> **Your goal**: From the data that follows, print exactly the lines starting at the one containing "('TCGGATTC', 'GTGAAGTG')occured 111 times" and ending at the one containing "('GTCCTAAG', 'GTCGAAGA')occured 1345 times"; include both of them and nothing more.

> **Dataset**:

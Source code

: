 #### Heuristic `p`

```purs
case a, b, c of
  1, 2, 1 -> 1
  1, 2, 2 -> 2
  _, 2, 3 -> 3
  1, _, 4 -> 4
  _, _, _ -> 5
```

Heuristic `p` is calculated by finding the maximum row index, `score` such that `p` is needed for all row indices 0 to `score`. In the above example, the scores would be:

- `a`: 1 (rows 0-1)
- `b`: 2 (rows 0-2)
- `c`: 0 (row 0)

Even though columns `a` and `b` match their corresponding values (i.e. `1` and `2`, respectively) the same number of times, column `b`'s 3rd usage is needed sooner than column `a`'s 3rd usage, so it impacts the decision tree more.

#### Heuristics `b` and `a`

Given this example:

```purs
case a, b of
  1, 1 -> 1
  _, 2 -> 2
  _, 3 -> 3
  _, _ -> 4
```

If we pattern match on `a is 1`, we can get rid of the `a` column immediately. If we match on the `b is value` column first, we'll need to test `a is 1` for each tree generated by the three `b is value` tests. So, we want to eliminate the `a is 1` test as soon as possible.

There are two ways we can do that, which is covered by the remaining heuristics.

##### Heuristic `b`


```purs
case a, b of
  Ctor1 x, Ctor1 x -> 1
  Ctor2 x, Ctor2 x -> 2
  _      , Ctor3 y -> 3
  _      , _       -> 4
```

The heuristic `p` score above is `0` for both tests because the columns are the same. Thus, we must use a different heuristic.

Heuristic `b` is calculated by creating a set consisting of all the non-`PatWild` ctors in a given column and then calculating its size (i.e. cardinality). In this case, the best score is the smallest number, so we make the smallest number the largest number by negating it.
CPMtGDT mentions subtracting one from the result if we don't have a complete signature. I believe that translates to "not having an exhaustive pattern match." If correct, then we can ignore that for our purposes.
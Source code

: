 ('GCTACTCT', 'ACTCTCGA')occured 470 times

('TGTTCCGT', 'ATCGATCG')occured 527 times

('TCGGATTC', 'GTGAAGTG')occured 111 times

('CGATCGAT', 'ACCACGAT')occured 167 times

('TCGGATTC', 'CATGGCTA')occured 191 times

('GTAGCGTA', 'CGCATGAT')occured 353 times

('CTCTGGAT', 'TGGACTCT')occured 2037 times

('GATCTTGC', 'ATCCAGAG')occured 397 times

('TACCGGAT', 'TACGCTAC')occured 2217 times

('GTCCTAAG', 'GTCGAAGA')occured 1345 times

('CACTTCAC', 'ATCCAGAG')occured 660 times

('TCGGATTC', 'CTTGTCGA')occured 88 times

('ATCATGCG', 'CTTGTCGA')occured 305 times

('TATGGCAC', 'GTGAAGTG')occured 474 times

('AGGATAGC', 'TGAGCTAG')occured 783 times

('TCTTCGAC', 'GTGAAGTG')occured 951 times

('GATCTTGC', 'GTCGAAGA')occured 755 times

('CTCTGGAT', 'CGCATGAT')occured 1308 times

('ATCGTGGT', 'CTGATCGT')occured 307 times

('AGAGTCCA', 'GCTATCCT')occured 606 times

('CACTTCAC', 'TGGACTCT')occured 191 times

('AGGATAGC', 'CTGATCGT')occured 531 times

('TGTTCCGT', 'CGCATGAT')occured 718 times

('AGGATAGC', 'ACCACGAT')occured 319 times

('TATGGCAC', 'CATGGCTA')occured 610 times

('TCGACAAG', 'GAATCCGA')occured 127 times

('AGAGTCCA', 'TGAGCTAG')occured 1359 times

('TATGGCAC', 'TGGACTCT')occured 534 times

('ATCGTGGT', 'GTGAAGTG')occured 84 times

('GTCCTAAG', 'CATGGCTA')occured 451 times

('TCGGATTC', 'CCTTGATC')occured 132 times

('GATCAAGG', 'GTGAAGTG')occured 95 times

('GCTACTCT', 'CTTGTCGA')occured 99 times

> **Answer to this exercise**:
('TCGGATTC', 'GTGAAGTG')occured 111 times

('CGATCGAT', 'ACCACGAT')occured 167 times

('TCGGATTC', 'CATGGCTA')occured 191 times

('GTAGCGTA', 'CGCATGAT')occured 353 times

('CTCTGGAT', 'TGGACTCT')occured 2037 times

('GATCTTGC', 'ATCCAGAG')occured 397 times

('TACCGGAT', 'TACGCTAC')occured 2217 times

('GTCCTAAG', 'GTCGAAGA')occured 1345 times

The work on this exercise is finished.